Uniquely organized by subject rather than by author, The Essential Writings of Christian Mysticism explores how human life is transformed through the search for direct contact with God. Part one examines the preparation for encountering God through biblical interpretation and prayer; the second part focuses on the mystics’ actual encounters with God; and part three addresses the implications of the mystical life, showing how mystics have been received over time, and how they practice their faith through private contemplation and public actions.
In addition to his illuminating Introduction, Bernard McGinn provides accessible headnotes for each section, as well as numerous biographical sketches and a selected bibliography.”

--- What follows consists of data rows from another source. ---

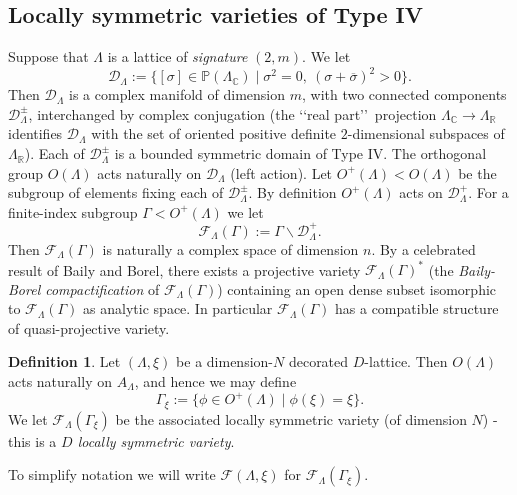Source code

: \documentclass[11pt]{amsart}
\numberwithin{equation}{subsection}
\theoremstyle{plain}
\theoremstyle{remark}
\theoremstyle{definition}
\newtheorem{definition}[theorem]{Definition}
\newcommand{\CC}{{\mathbb C}}
\newcommand{\cD}{{\mathscr D}}
\newcommand{\cF}{{\mathscr F}}
\newcommand{\ov}{\overline}
\newcommand{\PP}{{\mathbb P}}
\newcommand{\RR}{{\mathbb R}}
\begin{document}
\subsection{Locally symmetric varieties of Type IV}\label{subsec:spaziperiodi}
\setcounter{equation}{0}
%
Suppose that $\Lambda$ is a lattice of \emph{signature} $(2,m)$. We let
%
\begin{equation*}
%
\cD_\Lambda:=\{[\sigma] \in\PP(\Lambda_{\CC})\mid \sigma^2=0,\ (\sigma+\ov{\sigma})^2>0\}.
%
\end{equation*}
%
Then $\cD_\Lambda$ is a complex manifold of dimension $m$, with two connected components  $\cD^{\pm}_\Lambda$, interchanged by complex conjugation (the \lq\lq real part\rq\rq\   projection $\Lambda_{\CC}\to\Lambda_{\RR}$ identifies  $\cD_\Lambda$ with the set of oriented positive definite $2$-dimensional subspaces of $\Lambda_{\RR}$).
Each of  $\cD^{\pm}_\Lambda$  is a bounded symmetric domain of Type IV. The orthogonal group $O(\Lambda)$ acts naturally on $\cD_\Lambda$ (left action). Let $O^{+}(\Lambda)<O(\Lambda)$ be the  subgroup of elements fixing each of $\cD^{\pm}_\Lambda$. By definition  $O^{+}(\Lambda)$ acts on $\cD^{+}_\Lambda$.  For  a finite-index subgroup $\Gamma< O^{+}(\Lambda)$ we let
%
\begin{equation*}
%
\cF_\Lambda(\Gamma):=\Gamma\backslash \cD^{+}_\Lambda.
%
\end{equation*}
%
Then $\cF_\Lambda(\Gamma)$ is naturally a complex space of dimension $n$. By a celebrated result of Baily and Borel, there exists  a projective variety  $\cF_\Lambda(\Gamma)^{*}$ (the \emph{Baily-Borel compactification} of  $\cF_\Lambda(\Gamma)$) containing    an open dense subset isomorphic to $\cF_\Lambda(\Gamma)$ as analytic space. In particular  $\cF_\Lambda(\Gamma)$  has a compatible structure of 
quasi-projective variety. 
%
\begin{definition}\label{dfn:decper}
%
Let  $(\Lambda,\xi)$ be a dimension-$N$  decorated $D$-lattice. Then $O(\Lambda)$ acts naturally on $A_\Lambda$, and hence we may define
% 
$$\Gamma_\xi:=\{\phi\in O^+(\Lambda)\mid \phi(\xi)=\xi\}.$$
%
  We let $\cF_{\Lambda}(\Gamma_\xi)$ be the associated  locally symmetric variety (of dimension $N$) - this is a \emph{$D$ locally symmetric variety}.
%
 \end{definition} 
To  simplify notation we will write $\cF(\Lambda,\xi)$  for $\cF_{\Lambda}(\Gamma_\xi)$.
\end{document}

Micro Review: Of all the required reading for my spiritual direction certification, the mystics challenge me the most. Their ardor and affection for the triune God reveals layers of 21st-century cynicism that cloud my ability to adore God. For example this stunning exclamation from St. John of the Cross
“O sweet burn!
O delicious wound!
O tender hand! O gentle touch
That savors of eternal life,
And pays every debt!
In slaying you have changed death into life”
In Thomas Merton, I feel like I’ve found the most helpful guide in holding together the two ends of one rope - contemplation and obedience (or surrender).

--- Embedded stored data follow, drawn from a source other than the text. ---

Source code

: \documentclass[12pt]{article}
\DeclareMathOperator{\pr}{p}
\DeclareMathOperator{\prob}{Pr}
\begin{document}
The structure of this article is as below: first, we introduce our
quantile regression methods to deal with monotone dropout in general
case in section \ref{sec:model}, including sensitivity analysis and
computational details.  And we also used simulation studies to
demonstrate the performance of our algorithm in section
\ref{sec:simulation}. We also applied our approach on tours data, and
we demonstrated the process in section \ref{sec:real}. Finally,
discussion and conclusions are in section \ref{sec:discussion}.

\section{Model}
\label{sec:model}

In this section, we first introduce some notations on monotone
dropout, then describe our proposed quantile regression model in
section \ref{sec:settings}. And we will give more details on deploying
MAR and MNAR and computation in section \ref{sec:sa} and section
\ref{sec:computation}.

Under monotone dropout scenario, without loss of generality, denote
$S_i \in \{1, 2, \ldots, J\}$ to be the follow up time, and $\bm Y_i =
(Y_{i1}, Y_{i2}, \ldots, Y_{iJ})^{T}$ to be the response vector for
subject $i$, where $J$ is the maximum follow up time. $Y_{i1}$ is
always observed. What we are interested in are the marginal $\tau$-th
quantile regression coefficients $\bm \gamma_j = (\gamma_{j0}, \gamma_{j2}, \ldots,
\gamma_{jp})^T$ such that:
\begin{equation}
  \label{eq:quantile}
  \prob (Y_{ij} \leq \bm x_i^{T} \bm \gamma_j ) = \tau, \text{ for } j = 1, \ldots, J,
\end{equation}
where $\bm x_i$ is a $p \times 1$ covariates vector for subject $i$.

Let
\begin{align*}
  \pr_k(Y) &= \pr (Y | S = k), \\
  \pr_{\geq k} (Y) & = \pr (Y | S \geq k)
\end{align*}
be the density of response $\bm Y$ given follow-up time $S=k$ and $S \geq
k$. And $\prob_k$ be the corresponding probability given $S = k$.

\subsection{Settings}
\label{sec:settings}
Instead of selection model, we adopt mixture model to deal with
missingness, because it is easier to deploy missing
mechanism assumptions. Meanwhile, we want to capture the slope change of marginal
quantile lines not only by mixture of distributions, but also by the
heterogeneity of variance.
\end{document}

“Contemplation is also the response to a call: a call from Him who has no voice, and yet who speaks in everything that is, and who, most of all, speaks in the depths of our own being: for we ourselves are words of his. But we are words that are meant to respond to him, to answer to him, to echo him, and even in some way to contain him and signify him. Contemplation is this echo. It is a deep resonance in the inmost center of our spirit in which our very life loses its separate voice and re-sounds with the majesty and the mercy of the Hidden and Living One. He answers himself in us and this answer is divine life, divine creativity, making all things new. We ourselves become his echo and his answer. It is as if in creating us God asked a question, and in awakening us to contemplation he answered the question, so that the contemplative is at the same time, question and answer.” ( Thomas Merton, New Seeds of Contemplation)
In Merton’s call to both hold closely our contemplative encounters with God and our desire to share the joy with everyone we meet, I heard a beautiful echo of what I believe to be God’s calling on my life:
“At the same time [the contemplative] most earnestly wants everybody else to share his peace and his joy. His contemplation gives him a new outlook on the world of men. He looks about him with a secret and tranquil surmise which he perhaps admits to no one; hoping to find in the faces of other men or to hear in their voices some sign of vocation and potentiality for the same deep happiness and wisdom. He finds himself speaking of God to the men in whom he hopes he has recognized the light of his own peace, the awakening of his own secret: or if he cannot speak to them, he writes for them, and his contemplative life is still imperfect without sharing, without companionship, without communion.” (Thomas Merton, New Seeds of Contemplation)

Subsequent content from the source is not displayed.